| |
|
|
R/C Submarine Basics
Diving Systems: "Static vs. Dynamic"
A Static Diving System is one where an object submerges (dives) by changing it's overall weight. This typically occurs through the use of an onboard ballest system and can occur when the object is stationary. In contrast, a Dynamic Diving System, is one where dynamic forces are needed to overcome the objects buoyancy. These forces are generally in the form of a sufficient forward speed in combination with a set of hydroplanes (forward or aft), which will then "push" the object under the water. As long as these forces are present, the object will stay submerged.
Ballest Systems: "Electric, Pump, Gas. . ."
See our sample SubCommittee Report articles about this and other topics directly from the SubCommittee Report.
Various Internal Electronic Systems
See our sample SubCommittee Report articles about this and other topics directly from the SubCommittee Report.
How many Channels will I need?
With a dynamic diving submarine, 3 channels (throttle, diving planes, rudder) is the minimum. Add another channel if you want active ballest control. Then add another for torpedoes, or periscopes, another for side thrusters or other bells and whistles...
How far will my signal transmit under the water?
This will vary on the amount of dissolved materials/metals in the water. The deeper you go the more scattering of the signal.
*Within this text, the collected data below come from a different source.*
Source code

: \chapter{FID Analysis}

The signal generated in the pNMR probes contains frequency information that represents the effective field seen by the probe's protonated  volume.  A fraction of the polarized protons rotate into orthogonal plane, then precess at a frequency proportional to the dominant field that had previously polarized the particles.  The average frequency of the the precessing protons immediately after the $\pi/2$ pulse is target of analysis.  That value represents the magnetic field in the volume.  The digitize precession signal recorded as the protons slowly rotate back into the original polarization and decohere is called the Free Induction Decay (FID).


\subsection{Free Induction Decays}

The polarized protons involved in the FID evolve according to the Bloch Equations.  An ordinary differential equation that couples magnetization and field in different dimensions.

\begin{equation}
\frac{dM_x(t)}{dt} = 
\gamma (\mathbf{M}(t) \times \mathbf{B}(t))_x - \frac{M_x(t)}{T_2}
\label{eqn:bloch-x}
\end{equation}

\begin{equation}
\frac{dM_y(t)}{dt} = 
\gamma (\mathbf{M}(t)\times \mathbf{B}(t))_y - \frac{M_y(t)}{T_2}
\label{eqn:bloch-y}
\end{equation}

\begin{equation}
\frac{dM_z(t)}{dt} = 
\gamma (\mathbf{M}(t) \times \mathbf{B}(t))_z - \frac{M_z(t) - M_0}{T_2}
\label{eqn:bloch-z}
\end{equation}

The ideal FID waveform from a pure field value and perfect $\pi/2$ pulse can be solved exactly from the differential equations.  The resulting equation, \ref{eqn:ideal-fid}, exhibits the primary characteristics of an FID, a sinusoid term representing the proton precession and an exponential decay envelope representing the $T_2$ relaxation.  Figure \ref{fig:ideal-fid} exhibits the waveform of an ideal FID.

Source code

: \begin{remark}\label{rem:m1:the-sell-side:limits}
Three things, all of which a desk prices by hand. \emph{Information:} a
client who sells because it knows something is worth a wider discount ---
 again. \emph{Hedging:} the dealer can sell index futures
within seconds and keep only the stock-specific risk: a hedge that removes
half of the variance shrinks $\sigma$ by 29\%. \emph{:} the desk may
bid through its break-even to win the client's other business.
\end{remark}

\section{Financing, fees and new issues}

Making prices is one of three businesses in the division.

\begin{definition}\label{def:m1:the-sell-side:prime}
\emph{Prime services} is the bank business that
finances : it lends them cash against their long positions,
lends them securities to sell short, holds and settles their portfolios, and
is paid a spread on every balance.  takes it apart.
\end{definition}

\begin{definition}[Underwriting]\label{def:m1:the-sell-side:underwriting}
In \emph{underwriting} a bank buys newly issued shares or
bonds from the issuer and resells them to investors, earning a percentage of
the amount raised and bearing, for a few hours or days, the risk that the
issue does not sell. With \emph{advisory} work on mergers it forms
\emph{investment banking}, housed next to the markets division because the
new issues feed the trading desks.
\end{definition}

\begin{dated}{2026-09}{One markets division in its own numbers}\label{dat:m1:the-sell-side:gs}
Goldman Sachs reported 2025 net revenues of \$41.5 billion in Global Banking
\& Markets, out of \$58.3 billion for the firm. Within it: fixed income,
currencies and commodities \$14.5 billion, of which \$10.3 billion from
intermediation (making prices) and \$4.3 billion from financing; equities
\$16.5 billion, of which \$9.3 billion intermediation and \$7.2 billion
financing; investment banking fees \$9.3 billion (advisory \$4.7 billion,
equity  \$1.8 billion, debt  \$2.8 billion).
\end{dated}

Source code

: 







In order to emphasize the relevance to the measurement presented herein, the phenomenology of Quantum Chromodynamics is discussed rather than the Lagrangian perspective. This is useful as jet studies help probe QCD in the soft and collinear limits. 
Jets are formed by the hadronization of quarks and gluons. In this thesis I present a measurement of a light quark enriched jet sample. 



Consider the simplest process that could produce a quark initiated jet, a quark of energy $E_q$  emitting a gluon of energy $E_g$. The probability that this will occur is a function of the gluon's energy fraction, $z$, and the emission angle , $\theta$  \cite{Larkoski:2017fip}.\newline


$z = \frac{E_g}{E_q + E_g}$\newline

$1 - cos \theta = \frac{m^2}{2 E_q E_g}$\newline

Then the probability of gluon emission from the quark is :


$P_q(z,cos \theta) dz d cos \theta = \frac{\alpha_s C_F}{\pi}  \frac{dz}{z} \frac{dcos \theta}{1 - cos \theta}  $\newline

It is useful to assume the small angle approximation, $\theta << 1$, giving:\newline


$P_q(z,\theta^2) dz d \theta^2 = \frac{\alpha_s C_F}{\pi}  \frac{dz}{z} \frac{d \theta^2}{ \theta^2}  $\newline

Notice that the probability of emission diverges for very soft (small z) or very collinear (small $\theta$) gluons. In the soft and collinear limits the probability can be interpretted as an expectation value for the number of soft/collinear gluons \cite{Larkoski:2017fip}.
The Cleaner the water.... usually the better the Reception and the lessening to the Attenuation of the Broacast signal.
Overall, a depth of 5-10 feet fairly common.
Types of water in order of Best Reception/Transmission of Broadcast Signal:
Deionized Water
Tap Water
Chlorinated Pool Water
Fresh Water
Brackesh (Most Still Pond Water)
River Water
Ocean Water
How to determine antenna length and general radio signal information
Submitted by Warren Wilson
Antenna Length
One formula has a constant of 234 divided by the frequency in Megahertz, answer is in feet. Another variation is 300 divided by the frequency in Megahertz, divide by 4, reduce the length by approximately 5 percent, answer is in meters. In each case the answer is for a quarter wave antenna. A meter is 39.37 inches.
For example 75.700 MHz is mid-point of the frequencies for surface use in the Americas. The first formula results in an answer of 3.09 feet, or 37 inches. The second formula yields the same with differences insignificant.
A question often asked is how far will a radio control a model craft. An answer is very difficult to determine as many factors influence the range that control may be maintained. Some of the major factors are; antenna placement in the model craft; electrical noise in the model; frequency of the transmitter and receiver, strength of the transmitter and its antenna; others operating on adjacent channels.
Generally for model submarines there are few options for the placement of an antenna. Most commonly the antenna is laid horizontally lengthwise in the boat. It is very important is to keep the antenna wire away from any motor, it’s power leads and controller, while avoiding metal objects. If an antenna needs to double back, make the loop as large as possible. For small boats it may be necessary to coil the antenna wire. In that case the loops should be large with open spacing. Tight coils should be avoided and if necessary they should be at the far end of the antenna wire.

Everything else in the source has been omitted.